[Work to be completed]
Transcribe exactly the lines from the top of the records below through the line that holds "- Platform takes", both included, with no pictures.

Records from a data source:
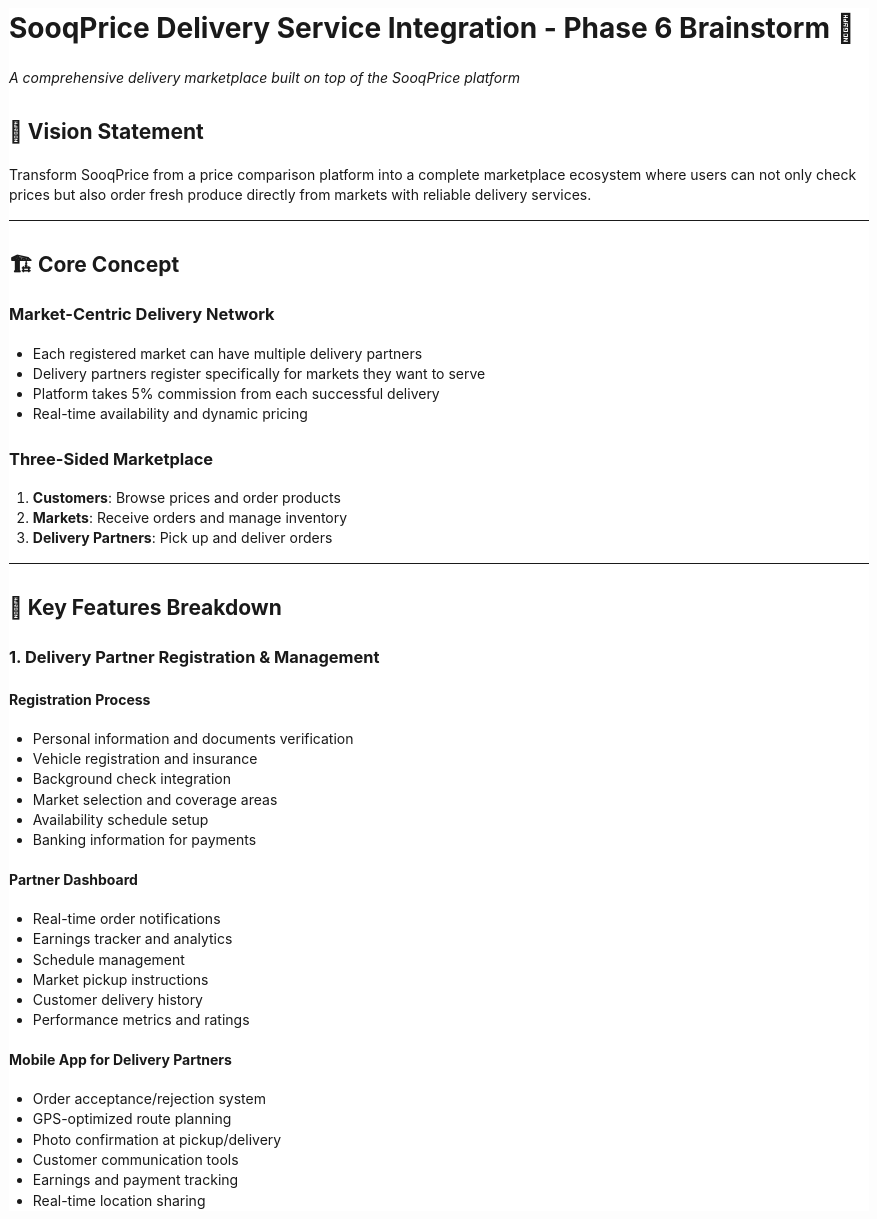 # SooqPrice Delivery Service Integration - Phase 6 Brainstorm 🚚

*A comprehensive delivery marketplace built on top of the SooqPrice platform*

## 🎯 **Vision Statement**

Transform SooqPrice from a price comparison platform into a complete marketplace ecosystem where users can not only check prices but also order fresh produce directly from markets with reliable delivery services.

---

## 🏗️ **Core Concept**

### **Market-Centric Delivery Network**
- Each registered market can have multiple delivery partners
- Delivery partners register specifically for markets they want to serve
- Platform takes 5% commission from each successful delivery
- Real-time availability and dynamic pricing

### **Three-Sided Marketplace**
1. **Customers**: Browse prices and order products
2. **Markets**: Receive orders and manage inventory
3. **Delivery Partners**: Pick up and deliver orders

---

## 🚀 **Key Features Breakdown**

### **1. Delivery Partner Registration & Management**

#### **Registration Process**
- Personal information and documents verification
- Vehicle registration and insurance
- Background check integration
- Market selection and coverage areas
- Availability schedule setup
- Banking information for payments

#### **Partner Dashboard**
- Real-time order notifications
- Earnings tracker and analytics
- Schedule management
- Market pickup instructions
- Customer delivery history
- Performance metrics and ratings

#### **Mobile App for Delivery Partners**
- Order acceptance/rejection system
- GPS-optimized route planning
- Photo confirmation at pickup/delivery
- Customer communication tools
- Earnings and payment tracking
- Real-time location sharing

[Answer space]
 # SooqPrice Delivery Service Integration - Phase 6 Brainstorm 🚚

*A comprehensive delivery marketplace built on top of the SooqPrice platform*

## 🎯 **Vision Statement**

Transform SooqPrice from a price comparison platform into a complete marketplace ecosystem where users can not only check prices but also order fresh produce directly from markets with reliable delivery services.

---

## 🏗️ **Core Concept**

### **Market-Centric Delivery Network**
- Each registered market can have multiple delivery partners
- Delivery partners register specifically for markets they want to serve
- Platform takes 5% commission from each successful delivery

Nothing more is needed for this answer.